Et je représente son repas.
Et je suis dans la merde.
Je me met à hurler comme un orang-outan à l'agonie et frappant le point de George.
Il ouvre sa main et je me retrouve à faire une chute de plusieurs mètres.
J'avais pas prévu ça moi.
J'étouffe un gémissement de douleur quand mon postérieur rencontre le sol et me relève.
Comprenez que j'ai hurlé à la mort et que je me suis mise à ramper jusqu'à réussir à tenir sur mes pieds.
Bon, on abandonne l'ange gardien.
Mais si quelqu'un pouvait venir m'aider, ce serait agréable.
…
Ou ne venez pas.
C'est pas comme si j'allais mourir.
… Vous pensez que si je fais pipi l'odeur de l'urine attirera Bear Grylls et qu'il viendra me sauver ?
… Fais chier, j'ai pas envie de faire pipi.
Je le savais que j'aurais dû boire plus de jus de pommes.
George me regarde toujours, semblant se demander ce qui me prend.
C'est sympa ça, c'est comme dans les jeux vidéos, on attend tranquillement son tour avant d'attaquer.
Je regarde autour de moi.
La maison est encore trop loin pour que je m'y réfugie.
Tant pis.
-TAIOOOOOOOOOOT !
Ouep, c'est mon cri de guerre.
Avouez que vous voudriez avoir le même.
Je l'ai appris le jour de mon treizième anniversaire. Une grosse brute essayait de me voler mes chocolats.
Je lui ai envoyé mon pied entre les jambes et je suis partie en courant en rigolant comme un petit porcelet.
Et le soir, j'ai entendu les voisins crier ''Taiooooooot''.
Ensuite il y a eu un gros bruit, des rires et j'ai vu un slip passer par la fenêtre.
Depuis, j'ai gardé ce cri de guerre en réserve.

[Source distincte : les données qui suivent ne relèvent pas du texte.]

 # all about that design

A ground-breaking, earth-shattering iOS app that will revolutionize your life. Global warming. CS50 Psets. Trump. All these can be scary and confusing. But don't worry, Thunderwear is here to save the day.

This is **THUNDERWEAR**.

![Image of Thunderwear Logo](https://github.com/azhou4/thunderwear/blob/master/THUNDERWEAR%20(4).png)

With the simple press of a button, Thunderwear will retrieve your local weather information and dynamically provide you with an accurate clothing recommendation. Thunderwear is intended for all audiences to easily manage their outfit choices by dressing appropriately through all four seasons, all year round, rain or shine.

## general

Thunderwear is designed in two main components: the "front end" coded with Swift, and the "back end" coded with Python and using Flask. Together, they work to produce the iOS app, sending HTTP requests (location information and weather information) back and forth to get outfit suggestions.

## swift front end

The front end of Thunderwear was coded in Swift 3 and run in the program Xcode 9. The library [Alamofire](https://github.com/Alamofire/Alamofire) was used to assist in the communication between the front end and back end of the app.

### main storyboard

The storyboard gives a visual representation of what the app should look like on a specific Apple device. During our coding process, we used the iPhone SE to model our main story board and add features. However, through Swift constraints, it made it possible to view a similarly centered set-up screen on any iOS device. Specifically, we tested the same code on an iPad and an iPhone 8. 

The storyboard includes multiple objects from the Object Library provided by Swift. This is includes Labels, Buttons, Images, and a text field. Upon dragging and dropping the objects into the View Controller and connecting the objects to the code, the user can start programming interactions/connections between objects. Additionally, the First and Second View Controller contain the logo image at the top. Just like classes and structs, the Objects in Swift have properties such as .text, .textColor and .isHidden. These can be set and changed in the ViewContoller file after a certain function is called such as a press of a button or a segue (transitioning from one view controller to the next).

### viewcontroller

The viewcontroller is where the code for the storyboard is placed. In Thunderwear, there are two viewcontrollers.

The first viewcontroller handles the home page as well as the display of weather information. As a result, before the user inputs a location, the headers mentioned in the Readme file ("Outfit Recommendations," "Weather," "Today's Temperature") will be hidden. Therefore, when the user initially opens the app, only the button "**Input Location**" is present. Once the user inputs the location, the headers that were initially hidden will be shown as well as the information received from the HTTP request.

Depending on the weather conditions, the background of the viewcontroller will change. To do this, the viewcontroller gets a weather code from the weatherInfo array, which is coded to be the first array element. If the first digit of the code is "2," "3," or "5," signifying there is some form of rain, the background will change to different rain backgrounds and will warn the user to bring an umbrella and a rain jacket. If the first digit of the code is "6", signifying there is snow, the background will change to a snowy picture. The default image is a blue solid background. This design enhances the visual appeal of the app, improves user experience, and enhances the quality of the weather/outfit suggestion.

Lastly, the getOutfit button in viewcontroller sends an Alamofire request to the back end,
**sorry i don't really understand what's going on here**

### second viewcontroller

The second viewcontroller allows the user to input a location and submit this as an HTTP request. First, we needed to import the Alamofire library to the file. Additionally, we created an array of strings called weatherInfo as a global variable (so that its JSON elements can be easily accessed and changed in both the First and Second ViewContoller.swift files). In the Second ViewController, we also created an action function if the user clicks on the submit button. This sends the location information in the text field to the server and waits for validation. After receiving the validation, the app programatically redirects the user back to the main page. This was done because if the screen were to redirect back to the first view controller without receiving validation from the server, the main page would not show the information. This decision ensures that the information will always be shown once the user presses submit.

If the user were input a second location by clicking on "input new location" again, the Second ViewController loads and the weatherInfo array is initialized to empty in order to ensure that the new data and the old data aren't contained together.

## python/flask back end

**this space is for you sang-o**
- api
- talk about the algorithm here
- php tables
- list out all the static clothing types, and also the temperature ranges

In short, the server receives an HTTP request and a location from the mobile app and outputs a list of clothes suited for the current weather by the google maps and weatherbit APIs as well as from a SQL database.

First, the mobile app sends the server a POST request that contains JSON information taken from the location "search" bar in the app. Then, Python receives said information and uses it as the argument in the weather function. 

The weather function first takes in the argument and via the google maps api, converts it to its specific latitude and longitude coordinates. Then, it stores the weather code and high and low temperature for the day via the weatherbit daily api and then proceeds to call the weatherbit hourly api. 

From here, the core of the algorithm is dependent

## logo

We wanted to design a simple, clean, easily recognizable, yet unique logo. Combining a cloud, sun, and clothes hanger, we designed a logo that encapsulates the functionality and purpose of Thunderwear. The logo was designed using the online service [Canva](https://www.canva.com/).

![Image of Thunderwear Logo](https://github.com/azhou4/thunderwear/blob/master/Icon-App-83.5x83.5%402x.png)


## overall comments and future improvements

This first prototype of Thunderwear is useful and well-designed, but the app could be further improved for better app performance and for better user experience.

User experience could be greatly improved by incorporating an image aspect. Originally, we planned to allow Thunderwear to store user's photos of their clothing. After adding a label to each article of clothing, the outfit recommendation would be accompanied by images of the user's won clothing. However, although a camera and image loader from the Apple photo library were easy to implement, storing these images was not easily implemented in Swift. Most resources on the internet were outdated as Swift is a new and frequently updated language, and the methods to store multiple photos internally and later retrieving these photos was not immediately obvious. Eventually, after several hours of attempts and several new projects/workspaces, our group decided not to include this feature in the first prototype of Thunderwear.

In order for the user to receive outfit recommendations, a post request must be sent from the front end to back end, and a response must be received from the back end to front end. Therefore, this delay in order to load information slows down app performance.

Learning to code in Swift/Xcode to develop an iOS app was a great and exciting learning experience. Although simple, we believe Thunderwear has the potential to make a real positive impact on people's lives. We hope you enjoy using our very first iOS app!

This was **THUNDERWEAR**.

Je l'ai appelé le-cri-qui-fait-tomber-les-culottes.
Ça a de la gueule.
Et merde.
Ça va pas marcher, George a pas de culotte.
Merde.
Je saute vers le George, le pied en avant en visant le torse.
J'ai toujours eu des tendances suicidaires.
Et une légère myopie.
Si je vous dit ça, c'est pour que vous compreniez bien que si je me retrouve la jambe bloquée dans son trou, c'est uniquement à cause de ce léger problème de vision.
Sinon c'est un fait que je sais très bien viser.
Et quand je dis, la jambe bloquée dans son trou, je parle de son trou à la poitrine.
Non parce que sous prétexte que George m'a foncé dessus, ce n'est pas pour autant que je deviendrais Georgeophile.
Je viens d'avoir une image mentale.
Si j'étais pas encore coincée la tête en bas, balançant au rythme des mouvements de George, j'aurais bien vomi.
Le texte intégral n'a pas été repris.